**** DATA EXTRACT

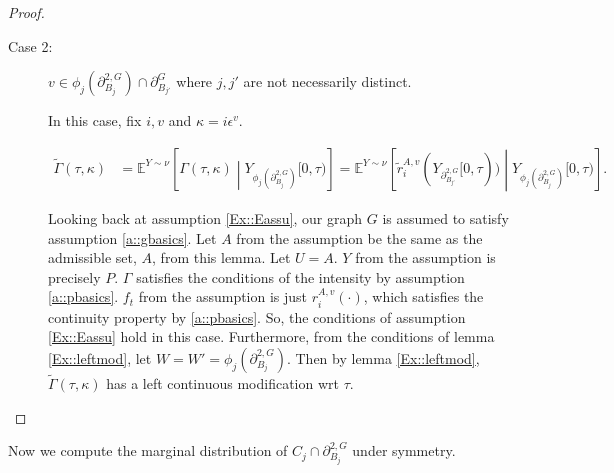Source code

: \documentclass[12pt]{article}
\newcommand{\skipLine}{\vspace{12pt}}
\newcommand{\mb}{\mathbb}
\newcommand{\ep}{\epsilon}
\newcommand{\ind}{\hspace{24pt}}
\newcommand{\exmu}[2]{\mb{E}^{#1}\left[#2\right]}	%
\newcommand{\gneigh}[2]{\partial^{#1}_{#2}}			%
\newcommand{\dgneigh}[2]{\partial^{2,#1}_{#2}}		%
\newcommand{\rate}{r}								%
\newcommand{\vind}[1]{_{#1}}						%
\newcommand{\tmi}[1]{#1}							%
\newcommand{\stpara}[1]{_{#1}}						%
\newcommand{\gvpara}[2]{^{#1,#2}}					%
\newcommand{\psize}{\ell}							%
\newcommand{\Xg}{Y}									%
\newcommand{\brate}{\alt{\rate}}					%
\newcommand{\inte}[1]{{#1}^\mathrm{o}}				%
\newcommand{\alt}[1]{\tilde{#1}}					%
\newcommand{\rt}{\tau}								%
\renewcommand{\mark}{\kappa}						%
\newcommand{\ratee}{\Gamma}							%
\newcommand{\cratee}{\alt{\ratee}}					%
\newcommand{\rp}{P}									%
\newcommand{\mm}{\nu}								%
\newcommand{\ev}[1]{\ep^{#1}}						%
\newtheorem{lem}[thms]{Lemma}
\begin{document}
\begin{proof}
\begin{description}
\skipLine

\item[Case 2: ] \(v \in \phi_j(\dgneigh{G}{B_j})\cap\gneigh{G}{B_{j'}}\) where \(j,j'\) are not necessarily distinct.

In this case, fix \(i,v\) and \(\mark = i\ev{v}\).

\begin{align*}
\cratee(\rt,\mark) &= \exmu{\Xg\sim\mm}{\ratee(\rt,\mark)\middle|\Xg\vind{\phi_j(\dgneigh{G}{B_j})}\tmi{[0,\rt)}} = \exmu{\Xg\sim\mm}{\brate\gvpara{A}{v}\stpara{i}(\Xg\vind{\dgneigh{G}{B_{j'}}}\tmi{[0,\rt)})\middle|\Xg\vind{\phi_j(\dgneigh{G}{B_j})}\tmi{[0,\rt)}}.
\end{align*}

Looking back at assumption \ref{Ex::Eassu}, our graph \(G\) is assumed to satisfy assumption \ref{a::gbasics}. Let \(A\) from the assumption be the same as the admissible set, \(A\), from this lemma. Let \(U = A\). \(\Xg\) from the assumption is precisely \(\rp\). \(\ratee\) satisfies the conditions of the intensity by assumption \ref{a::pbasics}. \(f_t\) from the assumption is just \(\rate\gvpara{A}{v}\stpara{i}(\cdot)\), which satisfies the continuity property by \ref{a::pbasics}. So, the conditions of assumption \ref{Ex::Eassu} hold in this case. Furthermore, from the conditions of lemma \ref{Ex::leftmod}, let \(W = W' = \phi_j(\dgneigh{G}{B_j})\). Then by lemma \ref{Ex::leftmod}, \(\cratee(\rt,\mark)\) has a left continuous modification wrt \(\rt\).
\end{description}
\end{proof}

Now we compute the marginal distribution of \(C_j\cap\dgneigh{G}{B_j}\) under symmetry. 
%
%
\end{document}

********

REQUIRED WORK: Only the lines that contain the word "vind" should be copied from the material.

TASK RESULT:
\newcommand{\vind}[1]{_{#1}}						%
\cratee(\rt,\mark) &= \exmu{\Xg\sim\mm}{\ratee(\rt,\mark)\middle|\Xg\vind{\phi_j(\dgneigh{G}{B_j})}\tmi{[0,\rt)}} = \exmu{\Xg\sim\mm}{\brate\gvpara{A}{v}\stpara{i}(\Xg\vind{\dgneigh{G}{B_{j'}}}\tmi{[0,\rt)})\middle|\Xg\vind{\phi_j(\dgneigh{G}{B_j})}\tmi{[0,\rt)}}.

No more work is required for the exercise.